-1

I have to extract all the text in a nested table (tables inside table inside table) from a word document. I'm unable to do it using the python-docx, maybe my lack of knowledge.

Please suggest some code examples.

Rabindra
  • 369
  • 4
  • 14

2 Answers2

2

You will want some sort of recursion. The basic idea is:

def iter_paragraphs_of_tables(tables):
    for table in tables:
        for row in table.rows:
            for cell in row.cells:
                yield from cell.paragraphs
                yield from iter_paragraphs_of_tables(cell.tables)

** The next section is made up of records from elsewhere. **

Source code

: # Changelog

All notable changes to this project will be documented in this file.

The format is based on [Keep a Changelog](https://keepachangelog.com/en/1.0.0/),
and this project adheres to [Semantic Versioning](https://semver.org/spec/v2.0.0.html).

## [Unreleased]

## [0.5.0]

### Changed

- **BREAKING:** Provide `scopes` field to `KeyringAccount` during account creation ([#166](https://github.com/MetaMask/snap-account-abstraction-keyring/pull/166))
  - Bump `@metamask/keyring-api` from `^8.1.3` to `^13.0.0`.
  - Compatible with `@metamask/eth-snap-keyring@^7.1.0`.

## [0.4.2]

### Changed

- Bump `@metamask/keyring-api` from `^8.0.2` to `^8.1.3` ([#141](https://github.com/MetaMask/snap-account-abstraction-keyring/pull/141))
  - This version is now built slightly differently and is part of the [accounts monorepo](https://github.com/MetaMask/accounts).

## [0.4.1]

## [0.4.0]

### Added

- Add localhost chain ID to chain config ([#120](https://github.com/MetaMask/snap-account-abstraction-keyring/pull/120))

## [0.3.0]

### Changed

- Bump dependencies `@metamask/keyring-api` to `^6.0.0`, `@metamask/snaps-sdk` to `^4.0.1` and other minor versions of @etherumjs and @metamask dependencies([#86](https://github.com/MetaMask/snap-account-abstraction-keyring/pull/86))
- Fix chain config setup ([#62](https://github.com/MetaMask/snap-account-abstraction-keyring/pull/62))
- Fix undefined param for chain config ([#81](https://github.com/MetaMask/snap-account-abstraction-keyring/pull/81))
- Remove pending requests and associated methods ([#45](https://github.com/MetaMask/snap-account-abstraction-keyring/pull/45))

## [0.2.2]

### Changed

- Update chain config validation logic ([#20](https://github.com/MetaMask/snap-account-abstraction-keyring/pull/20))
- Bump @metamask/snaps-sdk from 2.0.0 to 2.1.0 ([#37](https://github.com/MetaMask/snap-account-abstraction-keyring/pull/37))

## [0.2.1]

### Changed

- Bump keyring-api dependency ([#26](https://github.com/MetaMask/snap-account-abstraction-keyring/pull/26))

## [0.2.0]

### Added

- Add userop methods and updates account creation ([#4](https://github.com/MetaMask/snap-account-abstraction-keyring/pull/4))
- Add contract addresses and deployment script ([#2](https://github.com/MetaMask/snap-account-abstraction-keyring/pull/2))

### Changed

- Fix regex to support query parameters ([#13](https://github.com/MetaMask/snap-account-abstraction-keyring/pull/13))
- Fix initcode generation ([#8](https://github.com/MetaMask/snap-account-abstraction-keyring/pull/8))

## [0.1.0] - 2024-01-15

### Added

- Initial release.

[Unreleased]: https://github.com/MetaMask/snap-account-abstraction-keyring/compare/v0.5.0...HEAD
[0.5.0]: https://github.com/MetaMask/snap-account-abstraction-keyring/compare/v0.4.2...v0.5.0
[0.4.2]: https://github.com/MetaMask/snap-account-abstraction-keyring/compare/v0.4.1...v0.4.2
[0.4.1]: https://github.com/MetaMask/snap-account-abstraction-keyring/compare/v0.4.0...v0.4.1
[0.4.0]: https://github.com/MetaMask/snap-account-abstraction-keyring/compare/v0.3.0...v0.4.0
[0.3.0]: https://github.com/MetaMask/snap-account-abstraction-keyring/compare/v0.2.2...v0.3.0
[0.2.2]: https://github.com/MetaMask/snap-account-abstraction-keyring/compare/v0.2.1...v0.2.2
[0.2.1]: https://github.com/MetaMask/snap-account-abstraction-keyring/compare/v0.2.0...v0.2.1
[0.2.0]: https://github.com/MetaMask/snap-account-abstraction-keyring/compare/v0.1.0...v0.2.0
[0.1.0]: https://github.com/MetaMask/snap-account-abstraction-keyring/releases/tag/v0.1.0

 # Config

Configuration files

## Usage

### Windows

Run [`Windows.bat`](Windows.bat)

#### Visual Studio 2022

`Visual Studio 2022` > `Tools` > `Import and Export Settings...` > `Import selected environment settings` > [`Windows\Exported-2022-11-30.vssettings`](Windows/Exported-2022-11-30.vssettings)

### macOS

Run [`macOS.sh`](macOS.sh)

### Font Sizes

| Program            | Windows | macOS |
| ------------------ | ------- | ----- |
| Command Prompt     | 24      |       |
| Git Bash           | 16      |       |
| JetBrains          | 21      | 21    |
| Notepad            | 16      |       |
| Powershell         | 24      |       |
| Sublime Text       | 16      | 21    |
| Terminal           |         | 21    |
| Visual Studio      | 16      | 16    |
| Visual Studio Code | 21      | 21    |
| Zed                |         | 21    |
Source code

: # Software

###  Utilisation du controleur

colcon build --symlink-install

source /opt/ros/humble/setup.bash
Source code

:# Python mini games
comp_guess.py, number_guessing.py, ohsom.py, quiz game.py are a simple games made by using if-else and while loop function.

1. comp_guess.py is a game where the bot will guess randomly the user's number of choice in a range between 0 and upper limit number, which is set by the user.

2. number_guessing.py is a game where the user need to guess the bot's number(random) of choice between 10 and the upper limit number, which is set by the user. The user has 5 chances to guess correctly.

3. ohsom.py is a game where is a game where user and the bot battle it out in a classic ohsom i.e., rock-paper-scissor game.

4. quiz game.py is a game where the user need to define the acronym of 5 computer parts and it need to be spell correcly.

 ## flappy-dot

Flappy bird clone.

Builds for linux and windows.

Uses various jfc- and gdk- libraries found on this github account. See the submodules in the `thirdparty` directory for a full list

for paragraph in iter_paragraphs_of_tables(document.tables):
    print(paragraph.text)

This is Python3, if you're on Python2 you'll need to expand the yield from statements into, for example:

yield from cell.paragraphs
# --- becomes ---
for paragraph in cell.paragraphs:
    yield paragraph
scanny
  • 26,423
  • 5
  • 54
  • 80
1

python-docx seems more like a write/modify docx library you may want to try PyPDF2 https://pythonhosted.org/PyPDF2/. But the table inside table thing i don't really understand it i guess the table is nested in the word document ? if that's the case just read the read with PyPDF2 and put the words that you want to keep in a table. I wish you the best time reading.

Vodkrobaz
  • 26
  • 3